--- Stored data ---
----------------------------------------
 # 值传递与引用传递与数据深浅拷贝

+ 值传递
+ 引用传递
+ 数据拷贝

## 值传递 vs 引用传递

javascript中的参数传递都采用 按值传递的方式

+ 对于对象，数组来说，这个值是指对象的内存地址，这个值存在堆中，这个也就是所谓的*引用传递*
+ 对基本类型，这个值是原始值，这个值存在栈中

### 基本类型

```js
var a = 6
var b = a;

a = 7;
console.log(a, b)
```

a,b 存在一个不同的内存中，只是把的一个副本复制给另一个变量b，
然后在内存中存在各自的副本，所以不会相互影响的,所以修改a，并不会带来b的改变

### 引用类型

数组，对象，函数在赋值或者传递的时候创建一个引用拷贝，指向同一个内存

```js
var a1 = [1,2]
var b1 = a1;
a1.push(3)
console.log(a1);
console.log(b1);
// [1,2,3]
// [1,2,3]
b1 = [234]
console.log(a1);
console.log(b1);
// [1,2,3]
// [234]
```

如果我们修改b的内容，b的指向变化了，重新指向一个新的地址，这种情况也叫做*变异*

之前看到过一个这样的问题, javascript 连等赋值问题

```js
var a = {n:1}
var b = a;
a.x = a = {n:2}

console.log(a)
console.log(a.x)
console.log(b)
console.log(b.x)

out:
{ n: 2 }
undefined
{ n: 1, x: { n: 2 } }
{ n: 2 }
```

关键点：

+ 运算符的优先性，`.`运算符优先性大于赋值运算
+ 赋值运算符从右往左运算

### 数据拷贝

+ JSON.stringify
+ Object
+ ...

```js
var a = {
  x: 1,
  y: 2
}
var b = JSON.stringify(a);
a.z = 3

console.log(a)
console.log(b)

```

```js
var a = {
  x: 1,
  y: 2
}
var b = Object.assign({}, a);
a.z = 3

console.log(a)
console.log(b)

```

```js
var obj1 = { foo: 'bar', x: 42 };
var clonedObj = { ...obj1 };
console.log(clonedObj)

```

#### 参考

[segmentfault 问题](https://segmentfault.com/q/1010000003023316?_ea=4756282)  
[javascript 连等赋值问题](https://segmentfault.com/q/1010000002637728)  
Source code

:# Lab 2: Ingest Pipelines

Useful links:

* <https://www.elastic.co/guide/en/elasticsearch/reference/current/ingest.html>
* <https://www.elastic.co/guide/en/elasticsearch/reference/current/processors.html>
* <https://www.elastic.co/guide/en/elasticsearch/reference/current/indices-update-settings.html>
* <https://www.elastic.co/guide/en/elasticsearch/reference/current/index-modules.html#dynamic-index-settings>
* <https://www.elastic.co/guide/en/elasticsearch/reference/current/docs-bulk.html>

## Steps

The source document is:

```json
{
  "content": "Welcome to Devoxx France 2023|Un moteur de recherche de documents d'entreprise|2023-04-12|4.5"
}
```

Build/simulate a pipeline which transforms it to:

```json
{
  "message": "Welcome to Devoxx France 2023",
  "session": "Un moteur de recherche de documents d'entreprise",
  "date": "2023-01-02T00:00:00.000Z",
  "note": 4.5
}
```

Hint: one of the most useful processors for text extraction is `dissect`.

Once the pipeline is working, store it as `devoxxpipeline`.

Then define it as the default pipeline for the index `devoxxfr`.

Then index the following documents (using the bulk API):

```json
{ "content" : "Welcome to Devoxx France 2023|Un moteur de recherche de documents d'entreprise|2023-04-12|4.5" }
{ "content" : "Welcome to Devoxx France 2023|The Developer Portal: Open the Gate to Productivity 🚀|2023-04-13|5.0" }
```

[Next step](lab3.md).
----------------------------------------
--- Task details ---
Each line of the data needs to be repeated exactly.

--- Exercise result ---
 # 值传递与引用传递与数据深浅拷贝

+ 值传递
+ 引用传递
+ 数据拷贝

## 值传递 vs 引用传递

javascript中的参数传递都采用 按值传递的方式

+ 对于对象，数组来说，这个值是指对象的内存地址，这个值存在堆中，这个也就是所谓的*引用传递*
+ 对基本类型，这个值是原始值，这个值存在栈中

### 基本类型

```js
var a = 6
var b = a;

a = 7;
console.log(a, b)
```

a,b 存在一个不同的内存中，只是把的一个副本复制给另一个变量b，
然后在内存中存在各自的副本，所以不会相互影响的,所以修改a，并不会带来b的改变

### 引用类型

数组，对象，函数在赋值或者传递的时候创建一个引用拷贝，指向同一个内存

```js
var a1 = [1,2]
var b1 = a1;
a1.push(3)
console.log(a1);
console.log(b1);
// [1,2,3]
// [1,2,3]
b1 = [234]
console.log(a1);
console.log(b1);
// [1,2,3]
// [234]
```

如果我们修改b的内容，b的指向变化了，重新指向一个新的地址，这种情况也叫做*变异*

之前看到过一个这样的问题, javascript 连等赋值问题

```js
var a = {n:1}
var b = a;
a.x = a = {n:2}

console.log(a)
console.log(a.x)
console.log(b)
console.log(b.x)

out:
{ n: 2 }
undefined
{ n: 1, x: { n: 2 } }
{ n: 2 }
```

关键点：

+ 运算符的优先性，`.`运算符优先性大于赋值运算
+ 赋值运算符从右往左运算

### 数据拷贝

+ JSON.stringify
+ Object
+ ...

```js
var a = {
  x: 1,
  y: 2
}
var b = JSON.stringify(a);
a.z = 3

console.log(a)
console.log(b)

```

```js
var a = {
  x: 1,
  y: 2
}
var b = Object.assign({}, a);
a.z = 3

console.log(a)
console.log(b)

```

```js
var obj1 = { foo: 'bar', x: 42 };
var clonedObj = { ...obj1 };
console.log(clonedObj)

```

#### 参考

[segmentfault 问题](https://segmentfault.com/q/1010000003023316?_ea=4756282)  
[javascript 连等赋值问题](https://segmentfault.com/q/1010000002637728)  
Source code

:# Lab 2: Ingest Pipelines

Useful links:

* <https://www.elastic.co/guide/en/elasticsearch/reference/current/ingest.html>
* <https://www.elastic.co/guide/en/elasticsearch/reference/current/processors.html>
* <https://www.elastic.co/guide/en/elasticsearch/reference/current/indices-update-settings.html>
* <https://www.elastic.co/guide/en/elasticsearch/reference/current/index-modules.html#dynamic-index-settings>
* <https://www.elastic.co/guide/en/elasticsearch/reference/current/docs-bulk.html>

## Steps

The source document is:

```json
{
  "content": "Welcome to Devoxx France 2023|Un moteur de recherche de documents d'entreprise|2023-04-12|4.5"
}
```

Build/simulate a pipeline which transforms it to:

```json
{
  "message": "Welcome to Devoxx France 2023",
  "session": "Un moteur de recherche de documents d'entreprise",
  "date": "2023-01-02T00:00:00.000Z",
  "note": 4.5
}
```

Hint: one of the most useful processors for text extraction is `dissect`.

Once the pipeline is working, store it as `devoxxpipeline`.

Then define it as the default pipeline for the index `devoxxfr`.

Then index the following documents (using the bulk API):

```json
{ "content" : "Welcome to Devoxx France 2023|Un moteur de recherche de documents d'entreprise|2023-04-12|4.5" }
{ "content" : "Welcome to Devoxx France 2023|The Developer Portal: Open the Gate to Productivity 🚀|2023-04-13|5.0" }
```

[Next step](lab3.md).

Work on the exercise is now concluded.